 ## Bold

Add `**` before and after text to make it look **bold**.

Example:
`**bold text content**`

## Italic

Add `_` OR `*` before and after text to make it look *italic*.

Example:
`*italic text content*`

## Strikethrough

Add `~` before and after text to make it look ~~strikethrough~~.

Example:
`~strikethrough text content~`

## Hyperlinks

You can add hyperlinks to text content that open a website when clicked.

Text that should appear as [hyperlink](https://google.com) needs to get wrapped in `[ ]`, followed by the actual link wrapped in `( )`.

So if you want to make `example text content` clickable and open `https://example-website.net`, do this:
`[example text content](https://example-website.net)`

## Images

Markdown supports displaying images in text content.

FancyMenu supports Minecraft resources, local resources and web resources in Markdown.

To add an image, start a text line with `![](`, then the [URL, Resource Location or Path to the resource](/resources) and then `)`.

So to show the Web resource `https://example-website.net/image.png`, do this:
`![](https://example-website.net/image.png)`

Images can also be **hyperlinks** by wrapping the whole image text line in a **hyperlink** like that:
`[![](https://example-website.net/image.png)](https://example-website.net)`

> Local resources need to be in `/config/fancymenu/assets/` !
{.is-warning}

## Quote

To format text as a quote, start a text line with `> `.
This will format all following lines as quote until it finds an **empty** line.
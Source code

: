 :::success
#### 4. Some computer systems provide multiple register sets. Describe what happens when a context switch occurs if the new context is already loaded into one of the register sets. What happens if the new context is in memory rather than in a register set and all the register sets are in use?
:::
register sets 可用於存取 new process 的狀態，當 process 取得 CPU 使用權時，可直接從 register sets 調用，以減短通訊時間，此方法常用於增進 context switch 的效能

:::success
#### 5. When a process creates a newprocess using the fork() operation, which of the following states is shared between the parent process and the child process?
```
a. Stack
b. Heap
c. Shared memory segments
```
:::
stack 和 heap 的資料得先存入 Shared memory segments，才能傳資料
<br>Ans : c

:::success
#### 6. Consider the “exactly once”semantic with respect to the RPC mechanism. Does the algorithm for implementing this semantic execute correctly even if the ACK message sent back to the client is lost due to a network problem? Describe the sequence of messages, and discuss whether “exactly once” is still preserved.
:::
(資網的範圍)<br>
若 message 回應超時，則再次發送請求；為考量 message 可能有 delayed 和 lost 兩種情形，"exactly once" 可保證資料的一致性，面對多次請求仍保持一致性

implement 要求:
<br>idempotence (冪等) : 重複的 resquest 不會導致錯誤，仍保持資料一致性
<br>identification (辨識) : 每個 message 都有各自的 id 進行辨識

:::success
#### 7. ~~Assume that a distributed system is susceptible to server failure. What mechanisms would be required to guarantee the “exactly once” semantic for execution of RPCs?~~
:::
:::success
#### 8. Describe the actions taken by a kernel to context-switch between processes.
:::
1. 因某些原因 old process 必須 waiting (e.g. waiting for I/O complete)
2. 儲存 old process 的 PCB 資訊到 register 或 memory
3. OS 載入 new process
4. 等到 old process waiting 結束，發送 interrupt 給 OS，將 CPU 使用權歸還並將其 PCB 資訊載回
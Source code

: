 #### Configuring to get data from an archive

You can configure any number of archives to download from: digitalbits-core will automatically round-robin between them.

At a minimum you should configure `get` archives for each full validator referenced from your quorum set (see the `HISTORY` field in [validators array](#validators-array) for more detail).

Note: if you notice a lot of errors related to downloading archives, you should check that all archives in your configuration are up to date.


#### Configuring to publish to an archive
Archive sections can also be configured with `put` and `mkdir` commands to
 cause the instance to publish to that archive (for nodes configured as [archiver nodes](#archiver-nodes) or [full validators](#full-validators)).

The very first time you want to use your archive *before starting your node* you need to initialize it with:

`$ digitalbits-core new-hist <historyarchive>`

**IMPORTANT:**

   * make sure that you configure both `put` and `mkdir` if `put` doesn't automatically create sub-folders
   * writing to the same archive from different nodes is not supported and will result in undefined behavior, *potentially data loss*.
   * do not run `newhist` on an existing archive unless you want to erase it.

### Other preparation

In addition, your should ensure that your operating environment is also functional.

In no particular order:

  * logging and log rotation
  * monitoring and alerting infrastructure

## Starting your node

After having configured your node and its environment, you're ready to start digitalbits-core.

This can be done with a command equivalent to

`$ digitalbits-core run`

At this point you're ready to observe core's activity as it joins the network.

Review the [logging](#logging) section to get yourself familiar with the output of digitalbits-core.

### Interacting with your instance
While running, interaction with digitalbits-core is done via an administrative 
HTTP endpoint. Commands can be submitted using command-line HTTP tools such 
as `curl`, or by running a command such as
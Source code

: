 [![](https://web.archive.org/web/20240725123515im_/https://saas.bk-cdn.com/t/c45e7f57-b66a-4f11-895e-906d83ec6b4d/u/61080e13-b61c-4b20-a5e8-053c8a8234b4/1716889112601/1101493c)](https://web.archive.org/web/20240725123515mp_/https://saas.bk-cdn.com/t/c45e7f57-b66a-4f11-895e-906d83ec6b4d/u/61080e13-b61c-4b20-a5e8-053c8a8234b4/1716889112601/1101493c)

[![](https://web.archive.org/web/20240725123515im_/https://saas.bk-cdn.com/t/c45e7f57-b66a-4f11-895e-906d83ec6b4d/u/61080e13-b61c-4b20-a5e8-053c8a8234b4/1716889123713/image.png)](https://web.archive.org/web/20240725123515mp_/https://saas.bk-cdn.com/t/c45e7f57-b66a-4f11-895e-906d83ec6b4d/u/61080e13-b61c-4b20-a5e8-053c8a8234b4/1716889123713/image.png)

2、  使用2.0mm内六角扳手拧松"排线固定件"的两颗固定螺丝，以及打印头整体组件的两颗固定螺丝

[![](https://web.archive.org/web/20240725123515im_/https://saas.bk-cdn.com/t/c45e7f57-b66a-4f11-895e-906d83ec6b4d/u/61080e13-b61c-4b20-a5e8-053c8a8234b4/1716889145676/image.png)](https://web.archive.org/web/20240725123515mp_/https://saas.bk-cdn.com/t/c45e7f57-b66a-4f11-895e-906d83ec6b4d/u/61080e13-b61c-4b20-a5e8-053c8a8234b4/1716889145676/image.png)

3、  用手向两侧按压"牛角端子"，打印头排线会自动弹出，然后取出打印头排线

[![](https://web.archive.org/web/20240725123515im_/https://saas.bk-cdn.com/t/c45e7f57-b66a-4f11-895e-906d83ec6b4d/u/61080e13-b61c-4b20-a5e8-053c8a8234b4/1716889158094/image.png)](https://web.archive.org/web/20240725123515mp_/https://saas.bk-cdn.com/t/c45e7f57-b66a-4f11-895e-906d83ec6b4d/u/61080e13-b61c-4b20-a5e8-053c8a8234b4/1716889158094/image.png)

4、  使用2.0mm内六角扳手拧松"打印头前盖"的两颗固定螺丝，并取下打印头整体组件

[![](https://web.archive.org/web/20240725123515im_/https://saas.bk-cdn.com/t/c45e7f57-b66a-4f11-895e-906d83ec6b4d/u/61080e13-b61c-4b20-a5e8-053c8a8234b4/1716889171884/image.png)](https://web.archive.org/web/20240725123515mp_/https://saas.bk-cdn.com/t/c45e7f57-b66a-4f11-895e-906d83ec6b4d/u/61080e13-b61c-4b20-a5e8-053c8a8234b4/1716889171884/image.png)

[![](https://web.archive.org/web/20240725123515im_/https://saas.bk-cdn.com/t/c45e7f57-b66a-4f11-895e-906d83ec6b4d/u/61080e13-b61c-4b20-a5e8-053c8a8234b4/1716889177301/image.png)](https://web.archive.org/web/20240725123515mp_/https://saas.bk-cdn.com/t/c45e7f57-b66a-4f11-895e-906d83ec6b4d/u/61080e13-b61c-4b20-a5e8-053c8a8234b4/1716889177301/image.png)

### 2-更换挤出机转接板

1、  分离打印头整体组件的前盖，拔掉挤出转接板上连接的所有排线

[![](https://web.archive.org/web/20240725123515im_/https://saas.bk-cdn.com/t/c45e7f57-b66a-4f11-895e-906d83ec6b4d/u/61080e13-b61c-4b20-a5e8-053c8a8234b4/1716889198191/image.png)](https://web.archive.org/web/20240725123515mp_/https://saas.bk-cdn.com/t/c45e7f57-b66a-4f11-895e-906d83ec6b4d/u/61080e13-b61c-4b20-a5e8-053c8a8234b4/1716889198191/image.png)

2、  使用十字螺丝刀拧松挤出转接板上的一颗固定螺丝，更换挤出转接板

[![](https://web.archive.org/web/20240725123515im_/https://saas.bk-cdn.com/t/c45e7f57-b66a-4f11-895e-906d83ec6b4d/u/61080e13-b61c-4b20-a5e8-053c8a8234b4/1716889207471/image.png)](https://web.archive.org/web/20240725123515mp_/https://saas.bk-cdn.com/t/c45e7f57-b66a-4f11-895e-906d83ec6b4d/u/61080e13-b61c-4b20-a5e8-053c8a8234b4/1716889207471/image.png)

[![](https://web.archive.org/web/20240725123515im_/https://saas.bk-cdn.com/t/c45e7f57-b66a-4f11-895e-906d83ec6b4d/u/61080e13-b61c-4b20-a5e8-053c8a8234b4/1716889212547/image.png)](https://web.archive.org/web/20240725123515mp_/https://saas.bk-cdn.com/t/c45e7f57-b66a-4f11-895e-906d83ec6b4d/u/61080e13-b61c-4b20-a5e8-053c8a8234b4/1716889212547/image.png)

§

Exact duplication is required for the lines above, from the line that contains "## Hyperlinks" to the line that contains "Text that should", inclusive; omit all others.

▶ **Response to this exercise**
## Hyperlinks

You can add hyperlinks to text content that open a website when clicked.

Text that should appear as [hyperlink](https://google.com) needs to get wrapped in `[ ]`, followed by the actual link wrapped in `( )`.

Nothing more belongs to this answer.